I thought it was his goddamn lucky day. This was one time I would've rather parked my keister in the car. I didn't want to be trapped in that floating rust bucket with a goddamn greaseball and a goddamn Polack and no place to pee.

But all that changed once we got out onto the open sea. The cool salt air smacked me in the kisser and it felt good. The brine shot up my nose and into my brain and flushed out all the worried thoughts that were stuck in there like crusty boogers. Blue was all around me and I felt happy. Dolphins jumped out of the water to greet us. I saw bobbing seagulls, and laughed when Hank shouted in my ear that they were Polish eagles. Jimmy said they were dumb and dirty like Polacks and tried to run them over. He was going too fast, but I didn't care 'cause there were no poky old ladies or pissed-off truckies to crash into.

Virginia grabbed my elbow if I leaned out too far and tried not to get her Keds soaked from the water sloshing around in the bottom of the boat.

Jimmy dropped anchor in just the right spot in that whole big ocean. We caught fish after fish—except Virginia, who never wanted to kill a fly and said she'd rather watch. I forgot they were mackerel, and just had so much goddamn fun. I reeled them in as fast as Jimmy and Hank could bait my hook. Heard them flopping around in the wet burlap bag at my feet and pulled up another one.

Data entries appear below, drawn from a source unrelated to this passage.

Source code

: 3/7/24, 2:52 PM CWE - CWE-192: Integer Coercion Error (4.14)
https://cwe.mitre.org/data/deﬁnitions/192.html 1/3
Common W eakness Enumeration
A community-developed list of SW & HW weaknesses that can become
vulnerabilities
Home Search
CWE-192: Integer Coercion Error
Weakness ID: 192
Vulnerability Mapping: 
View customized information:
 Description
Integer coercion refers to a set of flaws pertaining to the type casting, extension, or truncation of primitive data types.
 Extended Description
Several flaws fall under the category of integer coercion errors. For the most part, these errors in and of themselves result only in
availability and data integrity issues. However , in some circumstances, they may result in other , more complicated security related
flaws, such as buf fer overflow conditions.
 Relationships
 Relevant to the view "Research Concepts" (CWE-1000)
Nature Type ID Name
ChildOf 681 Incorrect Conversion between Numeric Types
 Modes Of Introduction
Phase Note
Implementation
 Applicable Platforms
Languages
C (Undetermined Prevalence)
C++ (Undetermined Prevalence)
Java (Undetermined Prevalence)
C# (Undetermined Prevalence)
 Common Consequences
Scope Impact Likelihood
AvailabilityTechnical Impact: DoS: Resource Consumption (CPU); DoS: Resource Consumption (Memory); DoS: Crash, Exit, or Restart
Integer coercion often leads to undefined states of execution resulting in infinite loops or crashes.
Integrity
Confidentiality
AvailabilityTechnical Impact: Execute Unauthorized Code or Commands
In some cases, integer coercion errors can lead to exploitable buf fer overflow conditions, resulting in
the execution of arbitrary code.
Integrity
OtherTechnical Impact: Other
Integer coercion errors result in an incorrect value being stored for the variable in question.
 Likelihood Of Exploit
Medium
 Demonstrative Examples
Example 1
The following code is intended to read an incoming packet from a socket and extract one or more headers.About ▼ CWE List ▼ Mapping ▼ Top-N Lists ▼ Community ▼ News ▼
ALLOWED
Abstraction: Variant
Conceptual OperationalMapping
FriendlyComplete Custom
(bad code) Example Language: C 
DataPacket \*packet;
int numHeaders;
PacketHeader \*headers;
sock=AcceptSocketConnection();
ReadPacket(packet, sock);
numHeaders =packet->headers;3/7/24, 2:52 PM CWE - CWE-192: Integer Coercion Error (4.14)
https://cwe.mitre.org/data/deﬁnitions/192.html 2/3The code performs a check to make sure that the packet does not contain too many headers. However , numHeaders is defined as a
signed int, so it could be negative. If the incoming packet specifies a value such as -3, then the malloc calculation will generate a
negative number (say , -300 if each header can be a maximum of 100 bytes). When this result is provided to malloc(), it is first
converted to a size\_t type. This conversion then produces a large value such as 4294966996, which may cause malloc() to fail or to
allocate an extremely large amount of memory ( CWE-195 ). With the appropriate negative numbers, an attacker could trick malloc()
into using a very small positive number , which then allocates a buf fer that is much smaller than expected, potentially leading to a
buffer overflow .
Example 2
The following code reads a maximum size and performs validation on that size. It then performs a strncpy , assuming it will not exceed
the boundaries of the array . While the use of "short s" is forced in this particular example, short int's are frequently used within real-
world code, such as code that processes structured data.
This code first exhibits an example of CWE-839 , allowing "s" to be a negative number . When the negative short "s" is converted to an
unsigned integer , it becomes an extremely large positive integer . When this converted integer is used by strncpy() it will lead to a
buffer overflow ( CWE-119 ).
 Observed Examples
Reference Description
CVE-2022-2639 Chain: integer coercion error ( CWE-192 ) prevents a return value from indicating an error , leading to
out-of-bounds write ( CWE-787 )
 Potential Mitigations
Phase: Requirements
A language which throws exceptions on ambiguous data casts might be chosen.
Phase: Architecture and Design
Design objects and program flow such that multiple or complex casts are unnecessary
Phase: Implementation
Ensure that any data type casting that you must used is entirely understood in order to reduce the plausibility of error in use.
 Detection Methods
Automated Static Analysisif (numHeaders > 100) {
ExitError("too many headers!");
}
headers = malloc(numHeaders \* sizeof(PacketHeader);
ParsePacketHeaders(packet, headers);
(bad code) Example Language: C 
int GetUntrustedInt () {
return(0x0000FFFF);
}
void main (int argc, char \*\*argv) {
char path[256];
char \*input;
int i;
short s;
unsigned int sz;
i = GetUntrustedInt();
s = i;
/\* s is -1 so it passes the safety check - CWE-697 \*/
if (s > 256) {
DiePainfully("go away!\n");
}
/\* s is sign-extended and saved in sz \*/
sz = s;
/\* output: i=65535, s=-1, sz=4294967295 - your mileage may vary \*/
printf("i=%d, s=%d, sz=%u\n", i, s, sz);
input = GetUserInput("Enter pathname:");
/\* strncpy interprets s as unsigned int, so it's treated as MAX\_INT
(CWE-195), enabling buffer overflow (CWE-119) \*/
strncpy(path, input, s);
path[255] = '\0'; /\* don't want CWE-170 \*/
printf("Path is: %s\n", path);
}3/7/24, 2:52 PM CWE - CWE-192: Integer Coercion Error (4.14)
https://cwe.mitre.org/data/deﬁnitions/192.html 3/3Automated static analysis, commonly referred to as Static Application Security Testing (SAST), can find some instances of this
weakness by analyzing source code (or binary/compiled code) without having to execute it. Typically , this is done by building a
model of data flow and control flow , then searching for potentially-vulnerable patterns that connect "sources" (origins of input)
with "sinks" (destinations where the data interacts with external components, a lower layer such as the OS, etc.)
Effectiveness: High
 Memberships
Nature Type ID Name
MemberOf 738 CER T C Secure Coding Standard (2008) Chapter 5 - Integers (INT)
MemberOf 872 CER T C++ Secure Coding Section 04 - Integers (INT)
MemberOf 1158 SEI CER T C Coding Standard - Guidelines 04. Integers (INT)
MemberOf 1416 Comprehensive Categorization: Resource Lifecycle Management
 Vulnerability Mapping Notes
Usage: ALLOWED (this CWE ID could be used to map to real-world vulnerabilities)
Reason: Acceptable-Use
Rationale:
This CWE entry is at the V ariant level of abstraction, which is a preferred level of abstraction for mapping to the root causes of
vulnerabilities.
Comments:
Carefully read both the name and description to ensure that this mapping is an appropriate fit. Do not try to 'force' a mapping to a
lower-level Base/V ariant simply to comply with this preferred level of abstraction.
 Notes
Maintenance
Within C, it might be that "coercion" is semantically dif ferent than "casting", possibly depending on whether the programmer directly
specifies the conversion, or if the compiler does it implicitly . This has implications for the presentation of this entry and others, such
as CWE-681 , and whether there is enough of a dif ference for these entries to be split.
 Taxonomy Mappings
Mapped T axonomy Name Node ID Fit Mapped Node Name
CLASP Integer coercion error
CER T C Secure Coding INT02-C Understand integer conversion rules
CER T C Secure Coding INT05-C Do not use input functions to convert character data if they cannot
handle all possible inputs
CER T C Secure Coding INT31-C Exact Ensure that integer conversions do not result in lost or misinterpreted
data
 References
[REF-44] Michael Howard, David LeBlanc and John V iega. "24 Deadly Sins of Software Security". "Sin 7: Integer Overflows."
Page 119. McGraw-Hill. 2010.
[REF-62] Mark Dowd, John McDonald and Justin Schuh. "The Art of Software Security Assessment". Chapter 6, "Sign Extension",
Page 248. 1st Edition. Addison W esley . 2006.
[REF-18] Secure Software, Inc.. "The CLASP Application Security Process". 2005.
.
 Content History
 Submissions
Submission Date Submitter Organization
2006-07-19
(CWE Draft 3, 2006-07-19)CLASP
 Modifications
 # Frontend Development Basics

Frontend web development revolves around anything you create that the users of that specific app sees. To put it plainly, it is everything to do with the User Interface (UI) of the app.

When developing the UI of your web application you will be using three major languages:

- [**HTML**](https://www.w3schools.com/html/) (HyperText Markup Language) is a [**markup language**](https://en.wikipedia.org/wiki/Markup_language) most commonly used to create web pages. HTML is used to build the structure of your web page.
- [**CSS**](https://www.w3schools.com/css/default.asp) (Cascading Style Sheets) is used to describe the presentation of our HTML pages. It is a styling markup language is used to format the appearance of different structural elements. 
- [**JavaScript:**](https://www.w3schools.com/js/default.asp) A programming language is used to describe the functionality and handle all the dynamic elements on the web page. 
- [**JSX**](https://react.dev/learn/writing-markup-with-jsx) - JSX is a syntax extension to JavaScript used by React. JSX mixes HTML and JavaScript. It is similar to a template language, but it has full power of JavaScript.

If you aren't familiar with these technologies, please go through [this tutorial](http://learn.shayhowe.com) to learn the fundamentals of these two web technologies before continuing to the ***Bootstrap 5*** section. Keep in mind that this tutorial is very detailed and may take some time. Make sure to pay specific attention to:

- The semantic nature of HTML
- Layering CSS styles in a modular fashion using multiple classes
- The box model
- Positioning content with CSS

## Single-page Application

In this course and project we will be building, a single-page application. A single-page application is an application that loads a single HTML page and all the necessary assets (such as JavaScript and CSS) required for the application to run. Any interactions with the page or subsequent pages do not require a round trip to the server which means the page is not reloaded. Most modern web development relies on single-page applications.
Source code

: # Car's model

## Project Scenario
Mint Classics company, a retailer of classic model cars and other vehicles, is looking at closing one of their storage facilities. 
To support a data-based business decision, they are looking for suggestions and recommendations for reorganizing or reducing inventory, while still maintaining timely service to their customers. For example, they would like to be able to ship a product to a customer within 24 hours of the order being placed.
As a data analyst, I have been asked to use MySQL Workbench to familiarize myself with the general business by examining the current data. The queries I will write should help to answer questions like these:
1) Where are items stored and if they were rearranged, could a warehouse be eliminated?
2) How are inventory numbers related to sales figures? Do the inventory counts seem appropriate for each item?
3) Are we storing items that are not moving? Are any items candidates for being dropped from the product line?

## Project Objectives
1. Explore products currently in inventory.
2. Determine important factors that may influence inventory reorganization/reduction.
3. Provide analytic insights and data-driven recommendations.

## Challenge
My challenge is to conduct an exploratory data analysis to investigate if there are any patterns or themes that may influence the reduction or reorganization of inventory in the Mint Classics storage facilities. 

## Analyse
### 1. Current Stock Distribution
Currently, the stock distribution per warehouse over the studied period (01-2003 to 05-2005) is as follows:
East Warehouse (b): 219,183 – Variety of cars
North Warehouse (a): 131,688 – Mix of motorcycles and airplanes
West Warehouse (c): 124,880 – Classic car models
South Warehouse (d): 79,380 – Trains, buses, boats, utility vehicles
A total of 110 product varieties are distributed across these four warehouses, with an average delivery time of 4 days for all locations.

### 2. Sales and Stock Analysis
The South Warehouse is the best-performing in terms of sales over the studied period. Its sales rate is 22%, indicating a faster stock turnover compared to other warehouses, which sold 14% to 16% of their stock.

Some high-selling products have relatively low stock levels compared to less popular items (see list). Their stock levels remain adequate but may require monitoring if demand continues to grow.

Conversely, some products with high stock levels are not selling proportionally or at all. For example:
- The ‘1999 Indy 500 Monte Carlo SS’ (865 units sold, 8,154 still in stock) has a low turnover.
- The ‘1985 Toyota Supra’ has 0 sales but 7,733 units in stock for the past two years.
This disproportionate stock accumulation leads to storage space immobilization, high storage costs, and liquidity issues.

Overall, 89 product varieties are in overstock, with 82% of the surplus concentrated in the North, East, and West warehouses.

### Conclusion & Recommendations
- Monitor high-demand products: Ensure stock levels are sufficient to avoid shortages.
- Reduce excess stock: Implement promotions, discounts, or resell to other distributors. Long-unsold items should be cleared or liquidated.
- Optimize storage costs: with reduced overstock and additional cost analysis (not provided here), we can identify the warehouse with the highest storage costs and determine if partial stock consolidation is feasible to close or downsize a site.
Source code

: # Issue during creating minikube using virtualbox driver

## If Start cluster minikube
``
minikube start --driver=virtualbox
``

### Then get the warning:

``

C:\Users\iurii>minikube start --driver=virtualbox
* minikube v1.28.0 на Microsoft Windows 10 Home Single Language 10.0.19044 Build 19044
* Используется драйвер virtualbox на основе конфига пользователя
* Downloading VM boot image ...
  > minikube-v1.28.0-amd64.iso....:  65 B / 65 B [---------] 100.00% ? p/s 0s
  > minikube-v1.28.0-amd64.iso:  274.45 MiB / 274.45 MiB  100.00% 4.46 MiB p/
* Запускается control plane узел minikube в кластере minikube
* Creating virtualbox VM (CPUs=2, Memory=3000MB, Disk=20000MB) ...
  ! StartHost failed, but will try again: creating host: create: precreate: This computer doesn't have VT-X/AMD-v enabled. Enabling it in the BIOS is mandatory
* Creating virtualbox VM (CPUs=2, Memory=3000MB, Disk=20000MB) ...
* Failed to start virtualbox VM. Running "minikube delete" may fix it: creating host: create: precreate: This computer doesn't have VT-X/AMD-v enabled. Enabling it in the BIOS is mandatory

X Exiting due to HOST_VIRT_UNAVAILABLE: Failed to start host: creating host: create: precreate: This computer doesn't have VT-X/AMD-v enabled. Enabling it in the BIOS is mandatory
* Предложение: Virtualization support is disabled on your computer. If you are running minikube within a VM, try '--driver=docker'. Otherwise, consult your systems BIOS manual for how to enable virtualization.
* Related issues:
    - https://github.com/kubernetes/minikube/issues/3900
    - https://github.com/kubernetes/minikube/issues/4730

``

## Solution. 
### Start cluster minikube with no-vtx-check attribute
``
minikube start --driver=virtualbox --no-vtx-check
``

I didn't even mind when Jimmy and Hank cracked open the whiskey and warm beer and started telling their old stories about being in the merchant marine. Stories about sailing under the same captain, E. J. Christianson, who was a good skipper and never talked down to his men. I learned about what Jimmy called “the Religion of the Sea,” and pretended that I, too, could one day join the merchant marine, join the brotherhood of men, even though I was just a goddamn girl.

We fished until the burlap bag couldn't hold any more.

Then we filled the bottom of the boat.

And even Hank didn't look so sad anymore.

I was sorry when Jimmy pulled anchor and we headed back to shore.

Sylvester was glad to see us. He got a mackerel head for staying in the car all afternoon without spraying.

Virginia and I snuck off and peed behind the bait shack, keeping a lookout for one another.

When we came back, Jimmy and Hank were having a contest to see who could gut the most fish fastest. Jimmy won, but Hank said Jimmy cheated 'cause he took the best knife.

On the way home, Hank bought each of us a mug of A&W root beer, even though Jimmy said that Virginia and I could share. Hank told him to quit being a cheap Greek where his kids were concerned and I thought that sounded like good advice. I imagined Hank was my father and Susan was my sister and we never had to share a root beer unless we wanted to, with two straws, for fun.

Finally, we dropped Hank back off at his store. I was hoping to see Susan again and brag about how many fish I caught, but she was long gone.

When we got back to the projects, we went door-to-door passing out the mackerel. All the mothers were tickled pink to get them. They had something besides Rice-A-Roni to put on their tables that night, something to feed their nine or eleven or thirteen kids.